◆ EXERCISE BRIEF ◆
Transcribe only part of the material below: the lines from the one containing "is a Boolean" through the one containing "If $y < m$, then", inclusive, exactly as written.

◆ DATA FOR THIS TASK ◆
- - - -
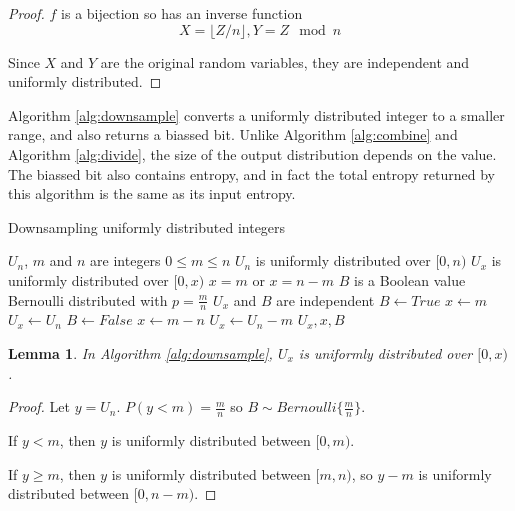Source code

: \documentclass[12pt]{article}
\newtheorem{lemma}{Lemma}
\begin{document}
\begin{proof} $f$ is a bijection so has an inverse function 
\begin{equation}    
X = \lfloor Z/n \rfloor, Y = Z \mod n
\end{equation}

Since $X$ and $Y$ are the original random variables, they are independent and uniformly distributed.
\end{proof}

Algorithm \ref{alg:downsample} converts a uniformly distributed integer to a smaller range, and also returns a biassed bit. Unlike Algorithm \ref{alg:combine} and Algorithm \ref{alg:divide}, the size of the output distribution depends on the value. The biassed bit also contains entropy, and in fact the total entropy returned by this algorithm is the same as its input entropy.

\begin{algorithm}
\caption{Downsampling uniformly distributed integers}
\label{alg:downsample}
\begin{algorithmic}[1]
    \Require $U_{n}$, $m$ and $n$ are integers 
    \Require $0 \le m \le n$
    \Require $U_{n}$ is uniformly distributed over $[0,n)$
\Ensure $U_{x}$ is uniformly distributed over $[0,x)$
\Ensure $x = m$ or $x=n-m$
\Ensure $B$ is a Boolean value Bernoulli distributed with $p=\frac{m}{n}$
\Ensure $U_x$ and $B$ are independent
    \State $B \gets True$  
    \State $x \gets m$
    \State $U_x \gets U_n$
  \Else
    \State $B \gets False$  
    \State $x \gets m-n$
    \State $U_x \gets U_n-m$
  \EndIf
  \State \Return $U_x, x, B$
\EndProcedure
\end{algorithmic}
\end{algorithm}

\begin{lemma}
In Algorithm \ref{alg:downsample}, $U_x$ is uniformly distributed over $[0,x)$.
\label{lem:downsample}
\end{lemma}

\begin{proof}
    Let $y = U_n$.
    $P(y<m) = \frac{m}{n}$ so $B \sim Bernoulli\{\frac{m}{n}\}$.

If $y < m$, then $y$ is uniformly distributed between $[0,m)$.

If $y \ge m$, then $y$ is uniformly distributed between $[m, n)$, so $y-m$ is uniformly distributed between $[0, n-m)$.
\end{proof}
\end{document}
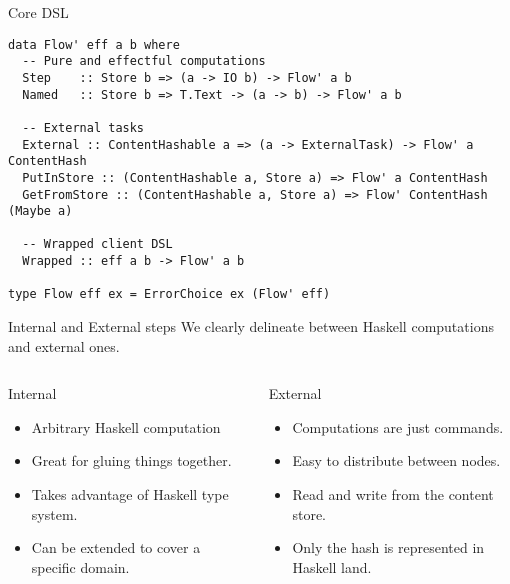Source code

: \documentclass[11pt]{beamer}
\begin{document}
\begin{frame}[fragile]{Core DSL}
\begin{lstlisting}[basicstyle=\tiny]
data Flow' eff a b where
  -- Pure and effectful computations
  Step    :: Store b => (a -> IO b) -> Flow' a b
  Named   :: Store b => T.Text -> (a -> b) -> Flow' a b
  
  -- External tasks
  External :: ContentHashable a => (a -> ExternalTask) -> Flow' a ContentHash
  PutInStore :: (ContentHashable a, Store a) => Flow' a ContentHash
  GetFromStore :: (ContentHashable a, Store a) => Flow' ContentHash (Maybe a)
  
  -- Wrapped client DSL
  Wrapped :: eff a b -> Flow' a b

type Flow eff ex = ErrorChoice ex (Flow' eff)
\end{lstlisting}
\end{frame}

\begin{frame}{Internal and External steps}
We clearly delineate between Haskell computations and external ones.
\begin{columns}
\begin{column}{0.5\textwidth}
\begin{center}
Internal
\begin{itemize}
\item Arbitrary Haskell computation
\item Great for gluing things together.
\item Takes advantage of Haskell type system.
\item Can be extended to cover a specific domain.
\end{itemize}
\end{center}
\end{column}
\begin{column}{0.5\textwidth} 
\begin{center}
External
\begin{itemize}
\item Computations are just commands.
\item Easy to distribute between nodes.
\item Read and write from the content store.
\item Only the hash is represented in Haskell land.
\end{itemize}
\end{center}	
\end{column}
\end{columns}
\end{frame}
\end{document}
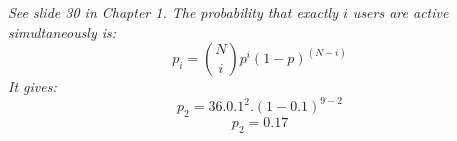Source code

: \documentclass{llncs}
\newcounter{ques}
\newcommand{\answer}[1]{\color{red}\textit{#1}\color{black}}
\begin{document}
\answer{See slide 30 in Chapter 1.
  The probability that exactly $i$ users are active simultaneously is:
  \begin{equation*}
    p_i = \binom{N}{i} p^i(1-p)^{(N-i)}
  \end{equation*}
  It gives:
  \begin{equation*}
    p_2 = 36.0.1^2.(1-0.1)^{9-2}
  \end{equation*}
  \begin{equation*}
    p_2 = 0.17
  \end{equation*}
}

\newpage









\end{document}
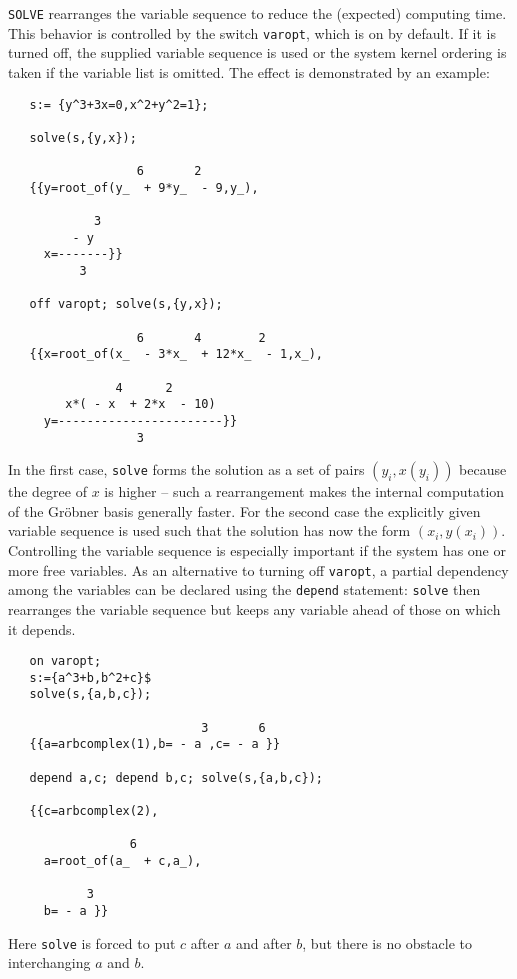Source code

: {\tt SOLVE} rearranges the variable sequence
to reduce the (expected) computing time. This behavior is controlled
by the switch {\tt varopt}, which is on by default.
If it is turned off, the supplied variable sequence is used
or the system kernel ordering is taken if the variable
list is omitted. The effect is demonstrated by an example:
\begin{verbatim}
   s:= {y^3+3x=0,x^2+y^2=1};

   solve(s,{y,x});

                  6       2
   {{y=root_of(y_  + 9*y_  - 9,y_),

            3
         - y
     x=-------}}
          3
 
   off varopt; solve(s,{y,x});

                  6       4        2
   {{x=root_of(x_  - 3*x_  + 12*x_  - 1,x_),

               4      2
        x*( - x  + 2*x  - 10)
     y=-----------------------}}
                  3

\end{verbatim}
In the first case, {\tt solve} forms the solution as a set of
pairs $(y_i,x(y_i))$ because the degree of $x$ is higher -- 
such a rearrangement makes the internal computation of the Gr\"obner basis
generally faster. For the second case the explicitly given variable sequence
is used such that the solution has now the form $(x_i,y(x_i))$.
Controlling the variable sequence is especially important if
the system has one or more free variables.
As an alternative to turning off {\tt varopt}, a partial dependency among
the variables can be declared using the {\tt depend}
statement: {\tt solve} then rearranges the variable sequence but keeps any
variable ahead of those on which it depends.
\extendedmanual{\newpage}
\begin{verbatim}
   on varopt;
   s:={a^3+b,b^2+c}$
   solve(s,{a,b,c});

                           3       6
   {{a=arbcomplex(1),b= - a ,c= - a }}

   depend a,c; depend b,c; solve(s,{a,b,c});

   {{c=arbcomplex(2),

                 6
     a=root_of(a_  + c,a_),

           3
     b= - a }}
\end{verbatim}
Here {\tt solve} is forced to put $c$ after $a$ and after $b$, but
there is no obstacle to interchanging $a$ and $b$.

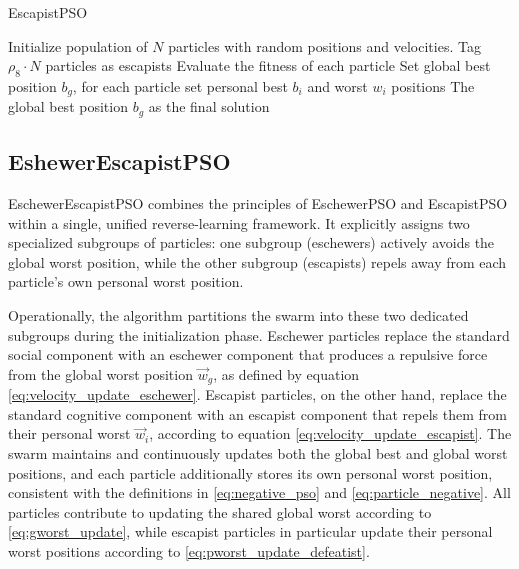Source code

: {\vspace{.935em}
\begin{algorithm}[H]
\caption{EscapistPSO}\label{alg:escapist}
Initialize population of \(N\) particles with random positions and velocities. Tag \(\rho_8 \cdot N\) particles as escapists\;
Evaluate the fitness of each particle\;
Set global best position \(b_g\), for each particle set personal best \(b_i\) and worst \(w_i\) positions\;
\Return The global best position \(b_g\) as the final solution\;
\end{algorithm}



\subsection*{EshewerEscapistPSO}

EschewerEscapistPSO combines the principles of EschewerPSO and EscapistPSO within a single, unified reverse-learning framework. It explicitly assigns two specialized subgroups of particles: one subgroup (eschewers) actively avoids the global worst position, while the other subgroup (escapists) repels away from each particle’s own personal worst position.

Operationally, the algorithm partitions the swarm into these two dedicated subgroups during the initialization phase. Eschewer particles replace the standard social component with an eschewer component that produces a repulsive force from the global worst position $\vec{w}_g$, as defined by equation \eqref{eq:velocity_update_eschewer}. Escapist particles, on the other hand, replace the standard cognitive component with an escapist component that repels them from their personal worst $\vec{w}_i$, according to equation \eqref{eq:velocity_update_escapist}.
The swarm maintains and continuously updates both the global best and global worst positions, and each particle additionally stores its own personal worst position, consistent with the definitions in \eqref{eq:negative_pso} and \eqref{eq:particle_negative}. All particles contribute to updating the shared global worst according to \eqref{eq:gworst_update}, while escapist particles in particular update their personal worst positions according to \eqref{eq:pworst_update_defeatist}.

}
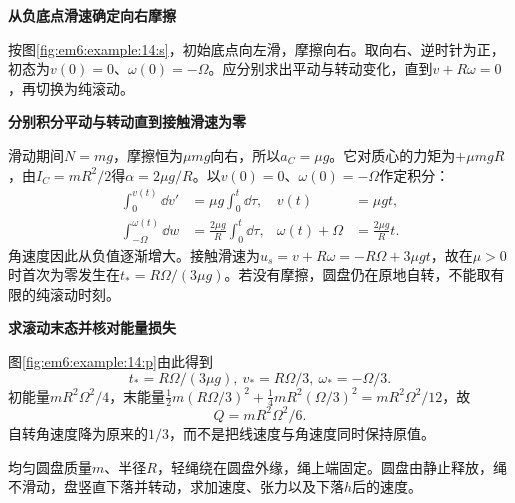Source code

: \begin{solution}\textbf{从负底点滑速确定向右摩擦}\par\nobreak
按图\ref{fig:em6:example:14:s}，初始底点向左滑，摩擦向右。取向右、逆时针为正，初态为$v(0)=0$、$\omega(0)=-\Omega$。应分别求出平动与转动变化，直到$v+R\omega=0$，再切换为纯滚动。



\par\medskip{}\noindent\textbf{分别积分平动与转动直到接触滑速为零}\par\nobreak
滑动期间$N=mg$，摩擦恒为$\mu mg$向右，所以$a_C=\mu g$。它对质心的力矩为$+\mu mgR$，由$I_C=mR^2/2$得$\alpha=2\mu g/R$。以$v(0)=0$、$\omega(0)=-\Omega$作定积分：
\[
 \begin{aligned}
 \int_0^{v(t)}\dd v'&=\mu g\int_0^t\dd\tau,
 &v(t)&=\mu gt,\\
 \int_{-\Omega}^{\omega(t)}\dd w&=\frac{2\mu g}{R}\int_0^t\dd\tau,
 &\omega(t)+\Omega&=\frac{2\mu g}{R}t.
 \end{aligned}
\]
角速度因此从负值逐渐增大。接触滑速为$u_s=v+R\omega=-R\Omega+3\mu gt$，故在$\mu>0$时首次为零发生在$t_*=R\Omega/(3\mu g)$。若没有摩擦，圆盘仍在原地自转，不能取有限的纯滚动时刻。



\par\medskip{}\noindent\textbf{求滚动末态并核对能量损失}\par\nobreak
图\ref{fig:em6:example:14:p}由此得到
\[\boxed{t_*=R\Omega/(3\mu g),\ v_*=R\Omega/3,\ \omega_*=-\Omega/3}.\]
初能量$mR^2\Omega^2/4$，末能量$\tfrac12m(R\Omega/3)^2+\tfrac14mR^2(\Omega/3)^2=mR^2\Omega^2/12$，故
\[\boxed{Q=mR^2\Omega^2/6}.\]
自转角速度降为原来的$1/3$，而不是把线速度与角速度同时保持原值。\end{solution}
\begin{question}\begin{example}[沿固定绳下落的圆盘]\label{em6:example:15}
均匀圆盘质量$m$、半径$R$，轻绳绕在圆盘外缘，绳上端固定。圆盘由静止释放，绳不滑动，盘竖直下落并转动，求加速度、张力以及下落$h$后的速度。
\end{example}
\end{question}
- - - -
◆ ANSWER SPACE ◆
\Ensure $B$ is a Boolean value Bernoulli distributed with $p=\frac{m}{n}$
\Ensure $U_x$ and $B$ are independent
    \State $B \gets True$  
    \State $x \gets m$
    \State $U_x \gets U_n$
  \Else
    \State $B \gets False$  
    \State $x \gets m-n$
    \State $U_x \gets U_n-m$
  \EndIf
  \State \Return $U_x, x, B$
\EndProcedure
\end{algorithmic}
\end{algorithm}

\begin{lemma}
In Algorithm \ref{alg:downsample}, $U_x$ is uniformly distributed over $[0,x)$.
\label{lem:downsample}
\end{lemma}

\begin{proof}
    Let $y = U_n$.
    $P(y<m) = \frac{m}{n}$ so $B \sim Bernoulli\{\frac{m}{n}\}$.

If $y < m$, then $y$ is uniformly distributed between $[0,m)$.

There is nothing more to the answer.